» EXERCISE INPUTS
Content starts

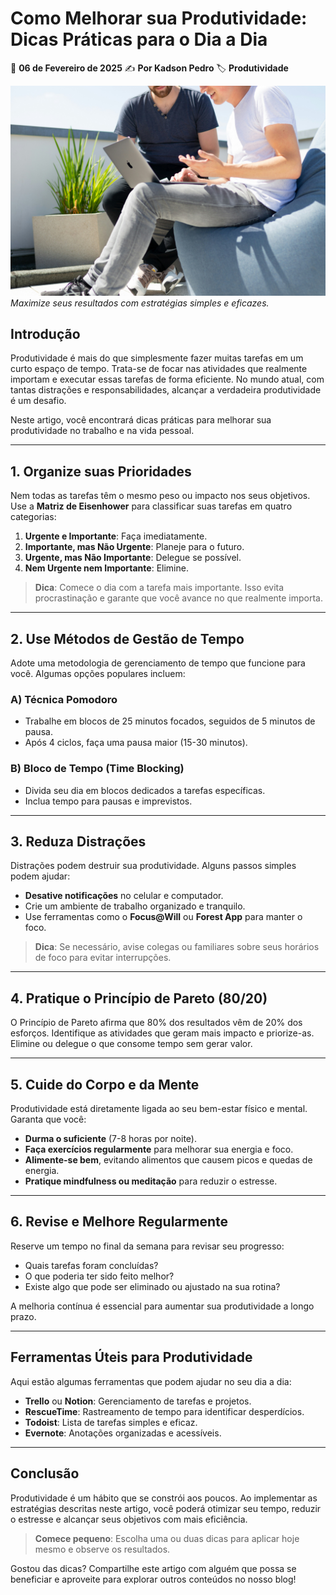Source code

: # Como Melhorar sua Produtividade: Dicas Práticas para o Dia a Dia

📅 **06 de Fevereiro de 2025**
✍️ **Por Kadson Pedro**
🏷️ **Produtividade**

![Produtividade no Trabalho](../assets/images/produtividade.jpg)  
_Maximize seus resultados com estratégias simples e eficazes._

## Introdução

Produtividade é mais do que simplesmente fazer muitas tarefas em um curto espaço de tempo. Trata-se de focar nas atividades que realmente importam e executar essas tarefas de forma eficiente. No mundo atual, com tantas distrações e responsabilidades, alcançar a verdadeira produtividade é um desafio.

Neste artigo, você encontrará dicas práticas para melhorar sua produtividade no trabalho e na vida pessoal.

---

## 1. **Organize suas Prioridades**

Nem todas as tarefas têm o mesmo peso ou impacto nos seus objetivos. Use a **Matriz de Eisenhower** para classificar suas tarefas em quatro categorias:

1. **Urgente e Importante**: Faça imediatamente.
2. **Importante, mas Não Urgente**: Planeje para o futuro.
3. **Urgente, mas Não Importante**: Delegue se possível.
4. **Nem Urgente nem Importante**: Elimine.

> **Dica**: Comece o dia com a tarefa mais importante. Isso evita procrastinação e garante que você avance no que realmente importa.

---

## 2. **Use Métodos de Gestão de Tempo**

Adote uma metodologia de gerenciamento de tempo que funcione para você. Algumas opções populares incluem:

### A) **Técnica Pomodoro**

- Trabalhe em blocos de 25 minutos focados, seguidos de 5 minutos de pausa.
- Após 4 ciclos, faça uma pausa maior (15-30 minutos).

### B) **Bloco de Tempo (Time Blocking)**

- Divida seu dia em blocos dedicados a tarefas específicas.
- Inclua tempo para pausas e imprevistos.

---

## 3. **Reduza Distrações**

Distrações podem destruir sua produtividade. Alguns passos simples podem ajudar:

- **Desative notificações** no celular e computador.
- Crie um ambiente de trabalho organizado e tranquilo.
- Use ferramentas como o **Focus@Will** ou **Forest App** para manter o foco.

> **Dica**: Se necessário, avise colegas ou familiares sobre seus horários de foco para evitar interrupções.

---

## 4. **Pratique o Princípio de Pareto (80/20)**

O Princípio de Pareto afirma que 80% dos resultados vêm de 20% dos esforços. Identifique as atividades que geram mais impacto e priorize-as. Elimine ou delegue o que consome tempo sem gerar valor.

---

## 5. **Cuide do Corpo e da Mente**

Produtividade está diretamente ligada ao seu bem-estar físico e mental. Garanta que você:

- **Durma o suficiente** (7-8 horas por noite).
- **Faça exercícios regularmente** para melhorar sua energia e foco.
- **Alimente-se bem**, evitando alimentos que causem picos e quedas de energia.
- **Pratique mindfulness ou meditação** para reduzir o estresse.

---

## 6. **Revise e Melhore Regularmente**

Reserve um tempo no final da semana para revisar seu progresso:

- Quais tarefas foram concluídas?
- O que poderia ter sido feito melhor?
- Existe algo que pode ser eliminado ou ajustado na sua rotina?

A melhoria contínua é essencial para aumentar sua produtividade a longo prazo.

---

## Ferramentas Úteis para Produtividade

Aqui estão algumas ferramentas que podem ajudar no seu dia a dia:

- **Trello** ou **Notion**: Gerenciamento de tarefas e projetos.
- **RescueTime**: Rastreamento de tempo para identificar desperdícios.
- **Todoist**: Lista de tarefas simples e eficaz.
- **Evernote**: Anotações organizadas e acessíveis.

---

## Conclusão

Produtividade é um hábito que se constrói aos poucos. Ao implementar as estratégias descritas neste artigo, você poderá otimizar seu tempo, reduzir o estresse e alcançar seus objetivos com mais eficiência.

> **Comece pequeno**: Escolha uma ou duas dicas para aplicar hoje mesmo e observe os resultados.

Gostou das dicas? Compartilhe este artigo com alguém que possa se beneficiar e aproveite para explorar outros conteúdos no nosso blog!
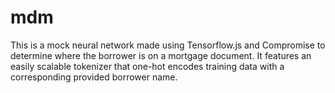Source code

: # mdm
This is a mock neural network made using Tensorflow.js and Compromise to determine where the borrower is on a mortgage document. It features an easily scalable tokenizer that one-hot encodes training data with a corresponding provided borrower name.
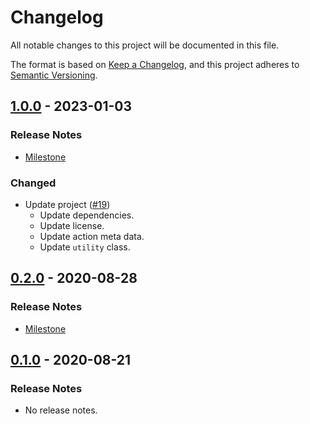 # Changelog

All notable changes to this project will be documented in this file.

The format is based on [Keep a Changelog](https://keepachangelog.com/en/1.0.0/),
and this project adheres to [Semantic Versioning](https://semver.org/spec/v2.0.0.html).

## [1.0.0](https://github.com/unity-game-framework-actions/releases-changelog/releases/tag/1.0.0) - 2023-01-03  

### Release Notes

- [Milestone](https://github.com/unity-game-framework-actions/releases-changelog/milestone/2?closed=1)  
    

### Changed

- Update project ([#19](https://github.com/unity-game-framework-actions/releases-changelog/issues/19))  
    - Update dependencies.
    - Update license.
    - Update action meta data.
    - Update `utility` class.

## [0.2.0](https://github.com/unity-game-framework-actions/releases-changelog/releases/tag/0.2.0) - 2020-08-28  

### Release Notes

- [Milestone](https://github.com/unity-game-framework-actions/releases-changelog/milestone/1?closed=1)

## [0.1.0](https://github.com/unity-game-framework-actions/releases-changelog/releases/tag/0.1.0) - 2020-08-21  

### Release Notes

- No release notes.


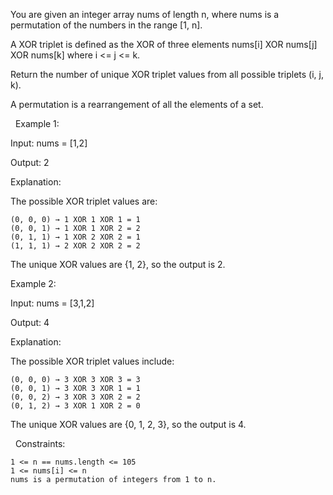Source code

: You are given an integer array nums of length n, where nums is a permutation of the numbers in the range [1, n].

A XOR triplet is defined as the XOR of three elements nums[i] XOR nums[j] XOR nums[k] where i <= j <= k.

Return the number of unique XOR triplet values from all possible triplets (i, j, k).

A permutation is a rearrangement of all the elements of a set.

 
Example 1:


Input: nums = [1,2]

Output: 2

Explanation:

The possible XOR triplet values are:


	(0, 0, 0) → 1 XOR 1 XOR 1 = 1
	(0, 0, 1) → 1 XOR 1 XOR 2 = 2
	(0, 1, 1) → 1 XOR 2 XOR 2 = 1
	(1, 1, 1) → 2 XOR 2 XOR 2 = 2


The unique XOR values are {1, 2}, so the output is 2.


Example 2:


Input: nums = [3,1,2]

Output: 4

Explanation:

The possible XOR triplet values include:


	(0, 0, 0) → 3 XOR 3 XOR 3 = 3
	(0, 0, 1) → 3 XOR 3 XOR 1 = 1
	(0, 0, 2) → 3 XOR 3 XOR 2 = 2
	(0, 1, 2) → 3 XOR 1 XOR 2 = 0


The unique XOR values are {0, 1, 2, 3}, so the output is 4.


 
Constraints:


	1 <= n == nums.length <= 105
	1 <= nums[i] <= n
	nums is a permutation of integers from 1 to n.


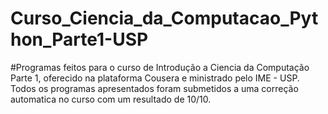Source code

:# Curso_Ciencia_da_Computacao_Python_Parte1-USP

#Programas feitos para o curso de Introdução a Ciencia da Computação Parte 1, oferecido na plataforma Cousera e ministrado pelo IME - USP. Todos os programas apresentados foram submetidos a uma correção automatica no curso com um resultado de 10/10.
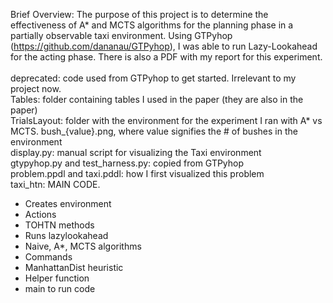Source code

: Brief Overview: The purpose of this project is to determine the effectiveness of A* and MCTS algorithms for the planning phase in a partially observable taxi environment. Using GTPyhop (https://github.com/dananau/GTPyhop), I was able to run Lazy-Lookahead for the acting phase. There is also a PDF with my report for this experiment.<br /><br />
deprecated: code used from GTPyhop to get started. Irrelevant to my project now.<br />
Tables: folder containing tables I used in the paper (they are also in the paper)<br />
TrialsLayout: folder with the environment for the experiment I ran with A* vs MCTS. bush_{value}.png, where value signifies the # of bushes in the environment<br />
display.py: manual script for visualizing the Taxi environment<br />
gtypyhop.py and test_harness.py: copied from GTPyhop<br />
problem.ppdl and taxi.pddl: how I first visualized this problem<br />
taxi_htn: MAIN CODE.
- Creates environment
- Actions
- TOHTN methods
- Runs lazylookahead
- Naive, A*, MCTS algorithms
- Commands
- ManhattanDist heuristic
- Helper function
- main to run code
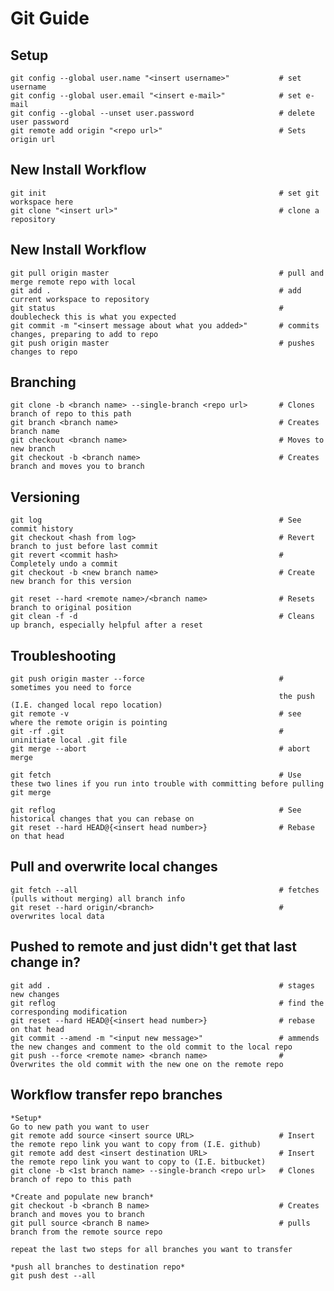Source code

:                                                             
# Git Guide                                                 
                                                            
                                                            
## Setup                                                    
                                                            
    git config --global user.name "<insert username>"           # set username
    git config --global user.email "<insert e-mail>"            # set e-mail
    git config --global --unset user.password                   # delete user password
    git remote add origin "<repo url>"                          # Sets origin url
                                                                
## New Install Workflow                                         
                                                                
    git init                                                    # set git workspace here
    git clone "<insert url>"                                    # clone a repository 
                                                                
## New Install Workflow                                         
                                                                
    git pull origin master                                      # pull and merge remote repo with local
    git add .                                                   # add current workspace to repository
    git status                                                  # doublecheck this is what you expected
    git commit -m "<insert message about what you added>"       # commits changes, preparing to add to repo
    git push origin master                                      # pushes changes to repo
                                                                
                                                                
                                                                
                                                                
## Branching                                                    
                                                                
    git clone -b <branch name> --single-branch <repo url>       # Clones branch of repo to this path
    git branch <branch name>                                    # Creates branch name
    git checkout <branch name>                                  # Moves to new branch
    git checkout -b <branch name>                               # Creates branch and moves you to branch
                                                                
                                                                
## Versioning                                                   
    git log                                                     # See commit history
    git checkout <hash from log>                                # Revert branch to just before last commit
    git revert <commit hash>                                    # Completely undo a commit
    git checkout -b <new branch name>                           # Create new branch for this version
                                                                
    git reset --hard <remote name>/<branch name>                # Resets branch to original position
    git clean -f -d                                             # Cleans up branch, especially helpful after a reset
                                                                
                                                                
## Troubleshooting                                              
                                                                
    git push origin master --force                              # sometimes you need to force 
                                                                the push (I.E. changed local repo location)
    git remote -v                                               # see where the remote origin is pointing
    git -rf .git                                                # uninitiate local .git file
    git merge --abort                                           # abort merge    
                                                                
    git fetch                                                   # Use these two lines if you run into trouble with committing before pulling
    git merge                                                   
                                                                
    git reflog                                                  # See historical changes that you can rebase on
    git reset --hard HEAD@{<insert head number>}                # Rebase on that head               
                                                                
                                                                
## Pull and overwrite local changes                             
                                                                
    git fetch --all                                             # fetches (pulls without merging) all branch info
    git reset --hard origin/<branch>                            # overwrites local data
    
    
## Pushed to remote and just didn't get that last change in?

    git add .                                                   # stages new changes
    git reflog                                                  # find the corresponding modification
    git reset --hard HEAD@{<insert head number>}                # rebase on that head  
    git commit --amend -m "<input new message>"                 # ammends the new changes and comment to the old commit to the local repo
    git push --force <remote name> <branch name>                # Overwrites the old commit with the new one on the remote repo
    
## Workflow transfer repo branches

    *Setup*
    Go to new path you want to user
    git remote add source <insert source URL>                   # Insert the remote repo link you want to copy from (I.E. github)
    git remote add dest <insert destination URL>                # Insert the remote repo link you want to copy to (I.E. bitbucket)
    git clone -b <1st branch name> --single-branch <repo url>   # Clones branch of repo to this path
    
    *Create and populate new branch*
    git checkout -b <branch B name>                             # Creates branch and moves you to branch
    git pull source <branch B name>                             # pulls branch from the remote source repo
    
    repeat the last two steps for all branches you want to transfer
    
    *push all branches to destination repo*
    git push dest --all
    

    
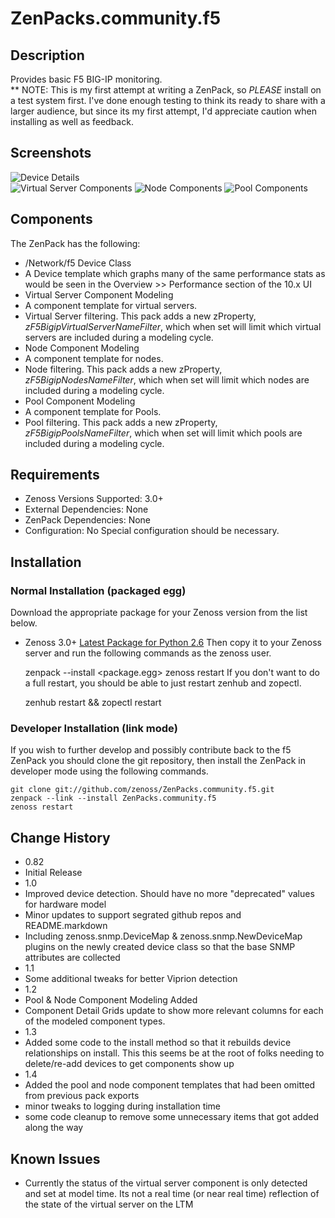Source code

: # ZenPacks.community.f5
## Description
Provides basic F5 BIG-IP monitoring.  
** NOTE: This is my first attempt at writing a ZenPack, so *PLEASE* install on 
a test system first. I've done enough testing to think its ready to share with 
a larger audience, but since its my first attempt, I'd appreciate caution when 
installing as well as feedback.

## Screenshots
![Device Details](https://github.com/dpetzel/ZenPacks.community.f5/raw/master/screenshots/zenoss_bigip_DeviceDetails.png)  
![Virtual Server Components](https://github.com/dpetzel/ZenPacks.community.f5/raw/master/screenshots/zenoss_bigip_vs_component.png)
![Node Components](https://github.com/dpetzel/ZenPacks.community.f5/raw/master/screenshots/zenoss_big_node_component.png)
![Pool Components](https://github.com/dpetzel/ZenPacks.community.f5/raw/master/screenshots/zenoss_big_pool_component.png)

## Components
The ZenPack has the following: 

 *  /Network/f5 Device Class
 *  A Device template which graphs many of the same performance stats as 
 	would be seen in the Overview >> Performance section of the 10.x UI
 * Virtual Server Component Modeling
  * A component template for virtual servers. 
  * Virtual Server filtering. This pack adds a new zProperty, 
 	*zF5BigipVirtualServerNameFilter*, which when set will limit which virtual 
 	servers are included during a modeling cycle.  
 * Node Component Modeling
  * A component template for nodes. 
  * Node filtering. This pack adds a new zProperty, *zF5BigipNodesNameFilter*, which when set will 
    limit which nodes are included during a modeling cycle.  
 * Pool Component Modeling
  * A component template for Pools. 
  * Pool filtering. This pack adds a new zProperty, *zF5BigipPoolsNameFilter*, which when set will 
    limit which pools are included during a modeling cycle.  
 	

## Requirements
 * Zenoss Versions Supported: 3.0+
 * External Dependencies: None
 * ZenPack Dependencies: None
 * Configuration: No Special configuration should be necessary.

## Installation
### Normal Installation (packaged egg)
Download the appropriate package for your Zenoss version from the list
below.
 * Zenoss 3.0+ [Latest Package for Python 2.6][]
Then copy it to your Zenoss server and run the following commands as the zenoss
user.

    zenpack --install <package.egg>
    zenoss restart
If you don't want to do a full restart, you should be able to just restart
zenhub and zopectl.

	zenhub restart &&  zopectl restart

### Developer Installation (link mode)
If you wish to further develop and possibly contribute back to the f5
ZenPack you should clone the git repository, then install the ZenPack in
developer mode using the following commands.

    git clone git://github.com/zenoss/ZenPacks.community.f5.git
    zenpack --link --install ZenPacks.community.f5
    zenoss restart

## Change History
 * 0.82
  * Initial Release
 * 1.0
  * Improved device detection. Should have no more "deprecated" values for 
  hardware model 
  * Minor updates to support segrated github repos and README.markdown
  * Including zenoss.snmp.DeviceMap & zenoss.snmp.NewDeviceMap plugins on the 
  newly created device class so that the base SNMP attributes are collected
 * 1.1
  * Some additional tweaks for better Viprion detection
 * 1.2
  * Pool & Node Component Modeling Added
  * Component Detail Grids update to show more relevant columns for each of the modeled component types.
 * 1.3
  * Added some code to the install method so that it rebuilds device relationships on install. This
    this seems be at the root of folks needing to delete/re-add devices to get components show up
 * 1.4
  * Added the pool and node component templates that had been omitted from previous pack exports
  * minor tweaks to logging during installation time
  * some code cleanup to remove some unnecessary items that got added along the way

## Known Issues
 *  Currently the status of the virtual server component is only detected and 
 	set at model time. Its not a real time (or near real time) reflection of 
 	the state of the virtual server on the LTM
 	
[Latest Package for Python 2.6]: <https://github.com/downloads/dpetzel/ZenPacks.community.f5/ZenPacks.community.f5-1.4-py2.6.egg>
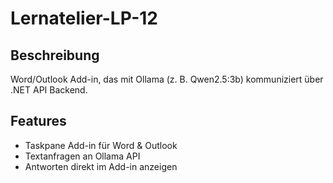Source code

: # Lernatelier-LP-12
## Beschreibung
Word/Outlook Add-in, das mit Ollama (z. B. Qwen2.5:3b) kommuniziert über .NET API Backend.

## Features
- Taskpane Add-in für Word & Outlook  
- Textanfragen an Ollama API  
- Antworten direkt im Add-in anzeigen  
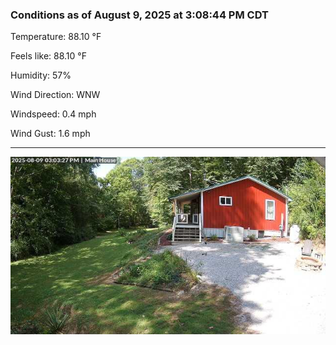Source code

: ### Conditions as of August 9, 2025 at 3:08:44 PM CDT 

Temperature: 88.10 &deg;F

Feels like: 88.10 &deg;F

Humidity: 57%

Wind Direction: WNW

Windspeed: 0.4 mph

Wind Gust: 1.6 mph

---

<img src="./images/latest.jpeg"/>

Content ends

» WHAT THE TASK REQUIRES
Output only an exact transcription of the lines above from the one with "template for nodes." up to and including the one with "External Dependencies: None".

» RESULT OF THIS TASK
  * A component template for nodes. 
  * Node filtering. This pack adds a new zProperty, *zF5BigipNodesNameFilter*, which when set will 
    limit which nodes are included during a modeling cycle.  
 * Pool Component Modeling
  * A component template for Pools. 
  * Pool filtering. This pack adds a new zProperty, *zF5BigipPoolsNameFilter*, which when set will 
    limit which pools are included during a modeling cycle.  
 	

## Requirements
 * Zenoss Versions Supported: 3.0+
 * External Dependencies: None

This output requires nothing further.